McDermott estimates ARA needs another 2 million to get the clinical trials in humans.
“Eventually we hope that with this medication by itself, or in combination with others, it could get people off of medications completely,” Brown said. When asked if that meant a cure for HIV he responded, “yes but a lot of people don’t like to use that term. It’s still controversial.”
Even if prostratin proves not to be a cure Brown believes it may lead to a new class of drugs called HIV reservoir ablative agents that would attack the reservoirs.
“We’re hoping to begin a new approach with the flushing of these reservoirs,” Brown said.
Viist www.AIDSresearch.org for more information.
1800s – Polynesian healers start using the Mamala tree in native medicines. In Samoa a tea from the tree’s bark is used to treat viral hepatitis.
1987 -- Ethnobotanist Dr. Paul Cox meets a native healer in Samoa who introduces him to 121 different indigenous treatments including the tea made with the Mamala bark.
1991 – Cox sends a sample of the tea to the National Cancer Institute, which screens it for it’s potential at fighting cancer. NCI isolates an active molecule from the tea and labels it “prostratin.”
1992 – NCI screens prostratin to see if it has any anti-HIV abilities. They discover it stops HIV from infecting healthy cells. But it also activates HIV production in cells that are infected but dormant. It’s deemed counterproductive and shelved for the next 7 years.
1999 – Dr. Stephen Brown at the Aids Research Alliance learns of prostratin from a presentation.
2002 – ARA and UCLA are awarded a grant from California AIDS Research Center to develop methods to measure the effects of prostratin on HIV reservoirs. Scientists from ARA and UCLA publish the first scientific paper on prostratin in Journal of Virology.

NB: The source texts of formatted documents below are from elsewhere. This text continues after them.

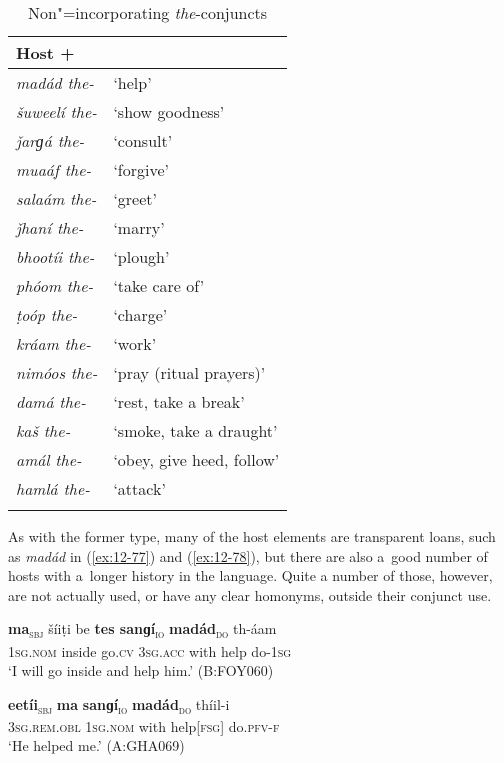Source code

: \begin{exe}
\begin{table}[ht]
\caption{Non"=incorporating \textit{the}-conjuncts}
\begin{tabularx}{.75\textwidth}{ l@{\hspace{45pt}} Q} 
\lsptoprule
Host +  &
\\\midrule
\textit{madád the-} &
`help'\\
\textit{šuweelí the-} &
`show goodness'\\
\textit{ǰarɡá the-} &
`consult'\\
\textit{muaáf the-} &
`forgive'\\
\textit{salaám the-} &
`greet'\\
\textit{ǰhaní the-} &
`marry'\\
\textit{bhootíi the-} &
`plough'\\
\textit{phóom the-} &
`take care of'\\
\textit{ṭoóp the-} &
`charge'\\
\textit{kráam the-} &
`work'\\
\textit{nimóos the-} &
`pray (ritual prayers)'\\
\textit{damá the-} &
`rest, take a break'\\
\textit{kaš the-} &
`smoke, take a draught'\\
\textit{amál the-} &
`obey, give heed, follow'\\
\textit{hamlá the-} &
`attack'\\\lspbottomrule
\end{tabularx}
\label{tab:12-4}
\end{table}


As with the former type, many of the host elements are transparent loans, such as \textit{madád} in (\ref{ex:12-77}) and (\ref{ex:12-78}), but there are also a~good number of hosts with a~longer history in the language. Quite a number of those, however, are not actually used, or have any clear homonyms, outside their conjunct use.

\begin{exe}
\ex
\label{ex:12-77}
\gll {\ob}\textbf{ma}{\cb}\textsubscript{\textsc{\upshape sbj}} šíiṭi be {\ob}\textbf{tes sanɡí}{\cb}\textsubscript{\textsc{\upshape io}} {\ob}\textbf{madád}{\cb}\textsubscript{\textsc{\upshape do}} th-áam\\
\textsc{1sg.nom} inside go.\textsc{cv} \textsc{3sg.acc} with help do-\textsc{1sg}\\
\glt `I will go inside and help him.' (B:FOY060)
\end{exe}
\begin{exe}
\ex
\label{ex:12-78}
\gll {\ob}\textbf{eetíi}{\cb}\textsubscript{\textsc{\upshape sbj}} {\ob}\textbf{ma} \textbf{sanɡí}{\cb}\textsubscript{\textsc{\upshape io}} {\ob}\textbf{madád}{\cb}\textsubscript{\textsc{\upshape do}} thíil-i\\
\textsc{3sg.rem.obl} \textsc{1sg.nom} with help[\textsc{fsg]} do.\textsc{pfv-f}\\
\glt `He helped me.' (A:GHA069)
\end{exe}


\end{exe}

2003 – The world’s first symposium is held on HIV reservoirs
2004 – Another paper published about prostratin reports on prostratin’s ability to act as an “entry inhibitor,” stopping HIV from infecting healthy cells.

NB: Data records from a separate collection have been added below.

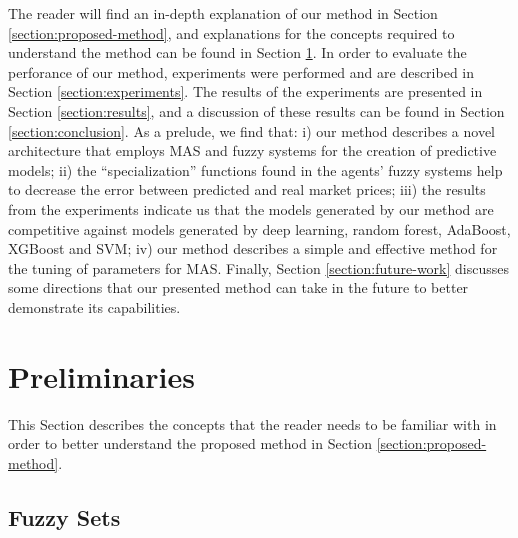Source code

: \documentclass{ieeeaccess}
\begin{document}
The reader will find an in-depth explanation of our method in Section
\ref{section:proposed-method}, and explanations for the concepts
required to understand the method can be found in Section
\ref{section:preliminaries}. In order to evaluate
the perforance of our method, experiments were performed and are
described in Section \ref{section:experiments}. The results of the
experiments are presented in Section \ref{section:results}, and a
discussion of these results can be found in Section
\ref{section:conclusion}. As a prelude, we find that: i) our method
describes a novel architecture that employs MAS and fuzzy systems for
the creation of predictive models; ii) the ``specialization'' functions found
in the agents' fuzzy systems help to decrease the error between
predicted and real market prices; iii) the results from the
experiments indicate us that the models generated by our method are
competitive against models generated by deep learning, random forest,
AdaBoost, XGBoost and SVM; iv) our method
describes a simple and effective method for the tuning of parameters
for MAS. Finally, Section \ref{section:future-work}
discusses some directions that our presented method can take in the
future to better demonstrate its capabilities.

\section{Preliminaries}
\label{section:preliminaries}
%

This Section describes the concepts that the reader needs to be familiar with in
order to better understand the proposed method in Section
\ref{section:proposed-method}.%
\subsection{Fuzzy Sets}
\label{subsection:fuzzy-sets}
\end{document}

2005 – All federally funded prostratin research ends when the Bush administration closes the NIH-DART (National Institute of Health, Development of AIDS Related Therapeutics Program) program.
2005-2007 – ARA has to rely on private funds to recruit a major contract research lab to continue the Federal and Drug Administration’s required pre-clinical studies. Over the next 18 months key toxicology studies proves prostratin poses no risk of causing cell mutation or tumors.
2007 – ARA collects blood samples from 6 HIV positive patients to assess the lowest amount of prostratin needed to activate HIV.
2008 – Dr. Paul Wender discovers how to create prostratin synthetically, which in turn reignites the research of prostratin.
Present – Clinical trials in animals are taking place, but money is needed to get the trials into human beings.